Spätestens wenn man das hundertste mal erklärt bekommt das man nach der ominösen Volksabstimmung doch Ruhe geben soll, wird es vielen Verständlicherweise irgendwann zu blöd. Dabei sollte gerade das Mut machen! Ignoriert wurden die Bürger bewegten in der Tat schon viel zu oft, aber nun da sich die Altmedien seit Wochen auf die Themen einlassen, ist „aufgeben“ doch genau der falsche Weg. Die Medien kapitulieren genauso wie die DB vor den Tatsachen – ein Dach das vermurkst wurde und seit Monaten nicht zu einer zufriedenstellenden Lösung gebracht wurde ist nun mal nicht zu ignorieren. Eine Weiche die seit Monaten nicht richtig gebaut werden kann, zeigt nun mal das selbst die tausendste unreflektiert kopierte Pressemeldung der DB bei den Lesern nicht mehr ausreicht.

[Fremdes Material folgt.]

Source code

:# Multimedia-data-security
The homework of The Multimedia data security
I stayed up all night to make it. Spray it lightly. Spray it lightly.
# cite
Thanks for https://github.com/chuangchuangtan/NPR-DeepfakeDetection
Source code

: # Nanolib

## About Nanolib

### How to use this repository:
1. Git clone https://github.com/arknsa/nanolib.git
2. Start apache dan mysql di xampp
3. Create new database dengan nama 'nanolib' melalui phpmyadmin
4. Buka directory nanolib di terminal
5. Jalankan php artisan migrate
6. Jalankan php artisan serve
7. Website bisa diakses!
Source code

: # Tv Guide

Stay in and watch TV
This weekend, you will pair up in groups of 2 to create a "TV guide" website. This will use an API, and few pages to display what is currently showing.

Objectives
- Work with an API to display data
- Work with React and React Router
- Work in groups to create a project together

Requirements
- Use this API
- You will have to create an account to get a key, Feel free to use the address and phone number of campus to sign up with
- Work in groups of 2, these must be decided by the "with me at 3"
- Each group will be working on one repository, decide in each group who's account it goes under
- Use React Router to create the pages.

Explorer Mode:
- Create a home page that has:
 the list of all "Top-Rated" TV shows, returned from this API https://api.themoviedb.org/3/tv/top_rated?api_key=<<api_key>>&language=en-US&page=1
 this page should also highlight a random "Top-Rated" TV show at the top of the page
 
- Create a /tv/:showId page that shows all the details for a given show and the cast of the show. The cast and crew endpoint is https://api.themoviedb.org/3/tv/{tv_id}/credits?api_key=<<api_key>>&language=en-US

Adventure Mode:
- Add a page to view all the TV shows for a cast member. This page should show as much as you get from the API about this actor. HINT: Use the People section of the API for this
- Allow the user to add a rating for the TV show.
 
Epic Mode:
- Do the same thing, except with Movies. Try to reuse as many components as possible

Genauso hörte ich schon von vielen die früher aktiv waren „wir sind halt nicht die Mehrheit“ – nun das wird das je waren war schon immer eine fragliche Spekulation der Meinungsbeistimmenden in der Bewegung. Leider haben sie sich dabei geirrt wie bei so mancher Entscheidung die sie für die Bewegung getroffen haben. Wäre es aber entscheidend nur aktiv zu sein wenn man die Mehrheit ist was genau hätten dann die 4-5 Montagsdemonstranten bei der ersten Demo sagen oder denken sollen? Es geht nicht um Zahlen oder Mehrheiten sondern es geht um Sinnvolle Ziele und diese zu erreichen! An den Argumenten und den Zielen hat sich nie etwas geändert! Oder würde es einen einzigen der Toten später interessieren, welche Wahlergebnisse eine VA über Finanzierungsthemen früher mal hatte, wenn dieser Wahnsinn21 gebaut würde und ein Zug in Flammen aufgeht?

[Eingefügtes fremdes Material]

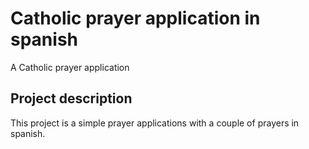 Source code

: # Catholic prayer application in spanish

A Catholic prayer application

## Project description

This project is a simple prayer applications with a couple of prayers in spanish.


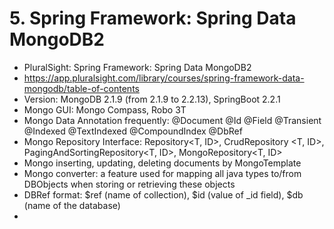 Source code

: # 5. Spring Framework: Spring Data MongoDB2
- PluralSight: Spring Framework: Spring Data MongoDB2
- https://app.pluralsight.com/library/courses/spring-framework-data-mongodb/table-of-contents
- Version: MongoDB 2.1.9 (from 2.1.9 to 2.2.13), SpringBoot 2.2.1
- Mongo GUI: Mongo Compass, Robo 3T
- Mongo Data Annotation frequently: @Document @Id @Field @Transient @Indexed @TextIndexed @CompoundIndex @DbRef
- Mongo Repository Interface: Repository<T, ID>, CrudRepository <T, ID>, PagingAndSortingRepository<T, ID>, MongoRepository<T, ID>
- Mongo inserting, updating, deleting documents by MongoTemplate
- Mongo converter: a feature used for mapping all java types to/from DBObjects when storing or retrieving these objects
- DBRef format: $ref (name of collection), $id (value of _id field), $db (name of the database)
-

Was bleibt ist also die beständige Präsenz auf der Straße mit der die Arbeit der Fachleute unterstützt und unterstrichen wird. Was bleibt ist aber auch die dringende Notwendigkeit der Selbstreflektion! Es zeigt sich nach 150 Demos, dass die Bewegung selbst und im ganzen sich nicht reflektieren wird. Zu oft wäre es höchste Zeit dazu gewesen -spätestens nach den größten Niederlagen auch wenn sie immer mit aller Macht umgedeutet wurden statt daraus zu lernen – erreicht wurde dieser nötige Lernprozeß nie. Daher sollte neben dem Feiern der Bewegung auch eine eigene Reflektion durchgeführt werden. Wenn es im großen nicht geht muß es im kleinen gehen!
Bei einem Jubiläum läßt man ja auch oft das Vergangene am geistigen Auge vorüberziehen – meist blendet man ja dabei auch das Negative aus – aber es sind die Fehler aus denen man das meiste lernt! Wer im Leben nur Erfolge erlebt hat wird sich nie wirklich weiterentwickeln! Mag sein das er/sie wirklich perfekt ist aber meist ist das ja nur ein Trugschluß – was oder wer ist schon perfekt? Man sagt die Altersstruktur der Bürgerbewegung ist im oberen Bereich – sollte man dabei nicht auch gelernt haben es wichtig ist aus Fehlern zu lernen?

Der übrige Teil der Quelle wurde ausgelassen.